• TASK TO COMPLETE: Except for the pictures, retype the records that follow exactly.

(STUDY MATERIAL begins)

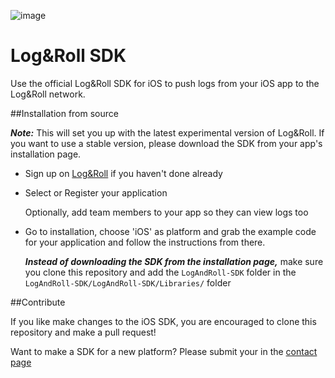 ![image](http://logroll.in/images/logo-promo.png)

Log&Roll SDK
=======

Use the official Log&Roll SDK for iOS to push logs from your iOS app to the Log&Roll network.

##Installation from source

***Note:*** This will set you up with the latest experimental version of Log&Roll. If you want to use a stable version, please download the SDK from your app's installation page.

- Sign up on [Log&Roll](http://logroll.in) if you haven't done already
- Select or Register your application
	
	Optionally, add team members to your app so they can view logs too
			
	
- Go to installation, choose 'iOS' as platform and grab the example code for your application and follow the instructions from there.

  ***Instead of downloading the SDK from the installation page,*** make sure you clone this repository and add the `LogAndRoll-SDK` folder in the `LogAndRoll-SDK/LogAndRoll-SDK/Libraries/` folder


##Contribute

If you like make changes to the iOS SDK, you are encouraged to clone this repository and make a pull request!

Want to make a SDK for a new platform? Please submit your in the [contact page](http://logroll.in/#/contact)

(STUDY MATERIAL ends)

• EXPECTED ANSWER:
 ![image](http://logroll.in/images/logo-promo.png)

Log&Roll SDK
=======

Use the official Log&Roll SDK for iOS to push logs from your iOS app to the Log&Roll network.

##Installation from source

***Note:*** This will set you up with the latest experimental version of Log&Roll. If you want to use a stable version, please download the SDK from your app's installation page.

- Sign up on [Log&Roll](http://logroll.in) if you haven't done already
- Select or Register your application
	
	Optionally, add team members to your app so they can view logs too
			
	
- Go to installation, choose 'iOS' as platform and grab the example code for your application and follow the instructions from there.

  ***Instead of downloading the SDK from the installation page,*** make sure you clone this repository and add the `LogAndRoll-SDK` folder in the `LogAndRoll-SDK/LogAndRoll-SDK/Libraries/` folder


##Contribute

If you like make changes to the iOS SDK, you are encouraged to clone this repository and make a pull request!

Want to make a SDK for a new platform? Please submit your in the [contact page](http://logroll.in/#/contact)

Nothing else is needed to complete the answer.